Collected data:
* * * *
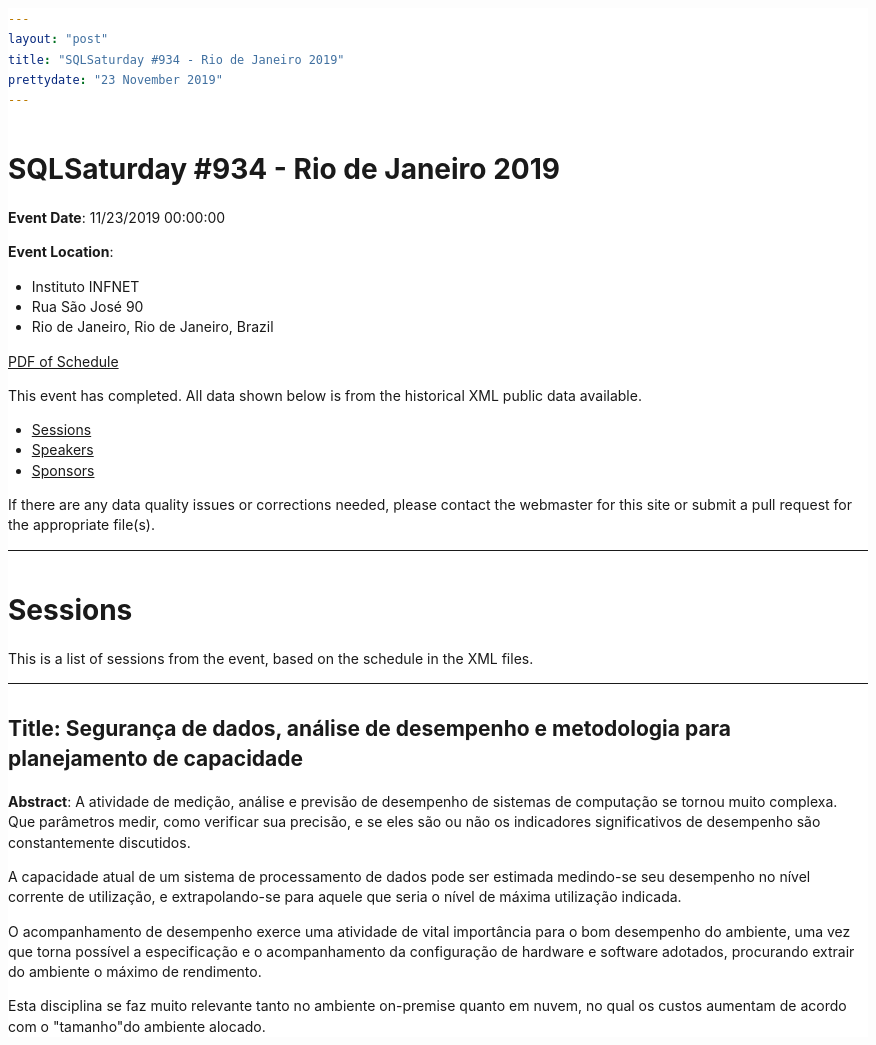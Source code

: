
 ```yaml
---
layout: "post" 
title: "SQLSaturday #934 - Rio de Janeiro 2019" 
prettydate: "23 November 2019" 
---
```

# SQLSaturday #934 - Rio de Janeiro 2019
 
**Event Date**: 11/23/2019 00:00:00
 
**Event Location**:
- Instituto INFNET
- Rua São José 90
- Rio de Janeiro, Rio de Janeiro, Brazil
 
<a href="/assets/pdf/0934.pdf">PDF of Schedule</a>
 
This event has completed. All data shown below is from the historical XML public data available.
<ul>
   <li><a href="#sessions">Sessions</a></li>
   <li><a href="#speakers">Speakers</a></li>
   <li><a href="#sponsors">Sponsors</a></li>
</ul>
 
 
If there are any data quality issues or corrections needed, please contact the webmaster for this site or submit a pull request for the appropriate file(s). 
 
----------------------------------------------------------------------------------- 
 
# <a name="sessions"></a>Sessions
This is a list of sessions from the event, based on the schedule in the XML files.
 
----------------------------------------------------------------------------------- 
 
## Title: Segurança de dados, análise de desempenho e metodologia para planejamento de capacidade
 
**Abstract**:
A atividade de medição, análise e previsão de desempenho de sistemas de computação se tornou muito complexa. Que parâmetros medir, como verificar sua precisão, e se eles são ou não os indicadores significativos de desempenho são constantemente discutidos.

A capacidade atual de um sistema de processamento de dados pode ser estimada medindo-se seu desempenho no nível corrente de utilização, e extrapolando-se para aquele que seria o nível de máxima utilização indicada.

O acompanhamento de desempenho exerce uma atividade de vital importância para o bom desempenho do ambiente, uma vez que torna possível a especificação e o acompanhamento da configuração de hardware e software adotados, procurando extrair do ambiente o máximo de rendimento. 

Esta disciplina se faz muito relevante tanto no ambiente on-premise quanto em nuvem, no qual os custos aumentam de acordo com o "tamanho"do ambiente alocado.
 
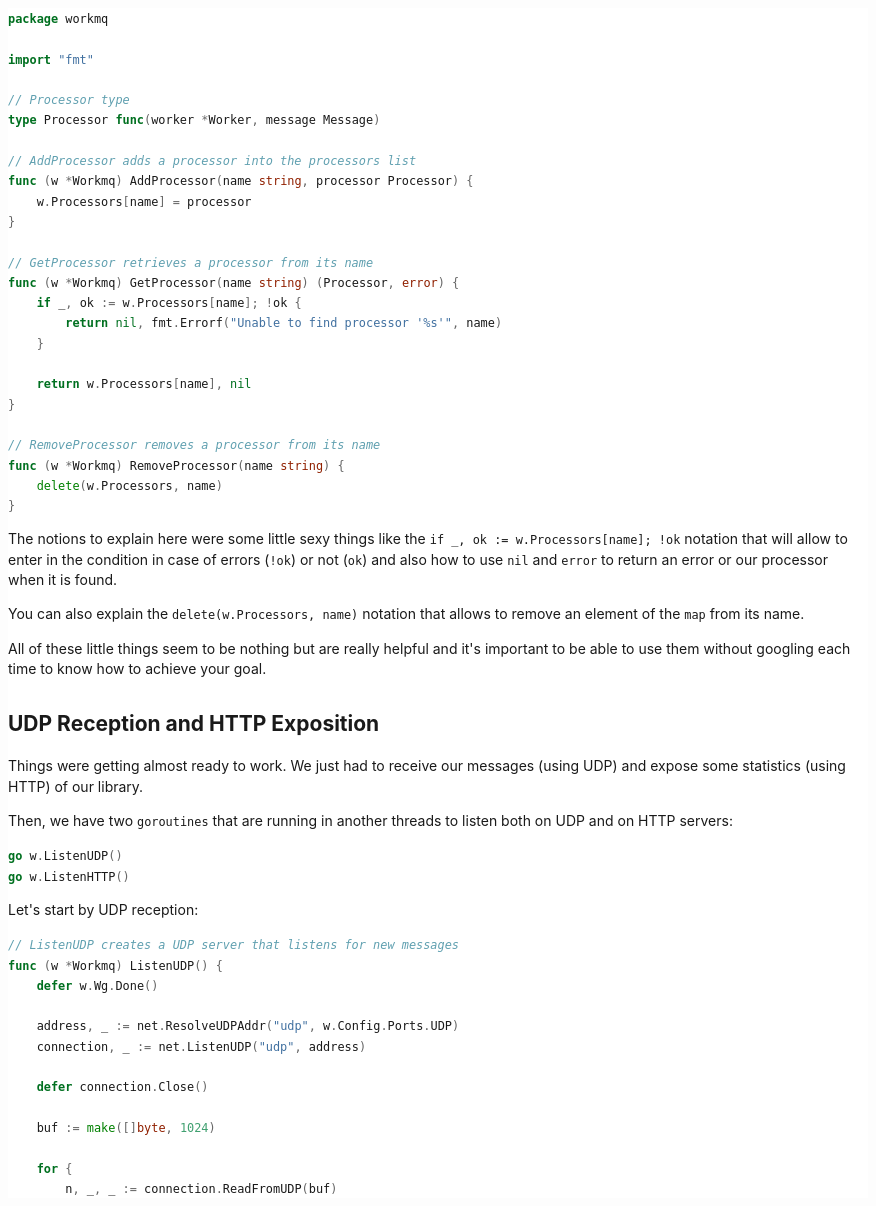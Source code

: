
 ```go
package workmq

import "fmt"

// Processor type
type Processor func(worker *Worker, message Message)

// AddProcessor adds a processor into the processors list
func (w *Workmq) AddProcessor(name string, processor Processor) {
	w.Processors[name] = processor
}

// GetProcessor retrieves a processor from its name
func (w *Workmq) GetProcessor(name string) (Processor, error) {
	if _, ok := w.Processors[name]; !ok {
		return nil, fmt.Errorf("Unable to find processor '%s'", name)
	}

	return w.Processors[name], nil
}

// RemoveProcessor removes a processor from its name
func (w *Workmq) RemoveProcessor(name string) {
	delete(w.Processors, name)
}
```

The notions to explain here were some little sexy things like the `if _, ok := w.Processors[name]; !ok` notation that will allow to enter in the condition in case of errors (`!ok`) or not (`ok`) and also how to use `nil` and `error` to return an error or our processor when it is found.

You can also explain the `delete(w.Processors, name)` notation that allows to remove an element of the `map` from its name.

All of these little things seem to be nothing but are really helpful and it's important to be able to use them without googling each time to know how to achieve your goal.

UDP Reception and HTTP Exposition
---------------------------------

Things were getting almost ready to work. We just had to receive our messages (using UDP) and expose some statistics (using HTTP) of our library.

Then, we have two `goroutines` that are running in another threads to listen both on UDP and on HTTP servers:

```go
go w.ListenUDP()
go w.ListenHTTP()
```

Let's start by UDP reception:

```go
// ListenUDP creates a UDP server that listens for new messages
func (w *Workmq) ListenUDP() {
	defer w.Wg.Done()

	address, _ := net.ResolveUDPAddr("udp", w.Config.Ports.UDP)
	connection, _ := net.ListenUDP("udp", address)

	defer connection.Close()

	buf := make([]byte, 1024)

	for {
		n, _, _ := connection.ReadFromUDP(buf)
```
* * * *
Work request:
Whenever "href" occurs in a line of the entries, copy that line.

Completed exercise:
<a href="/assets/pdf/0934.pdf">PDF of Schedule</a>
   <li><a href="#sessions">Sessions</a></li>
   <li><a href="#speakers">Speakers</a></li>
   <li><a href="#sponsors">Sponsors</a></li>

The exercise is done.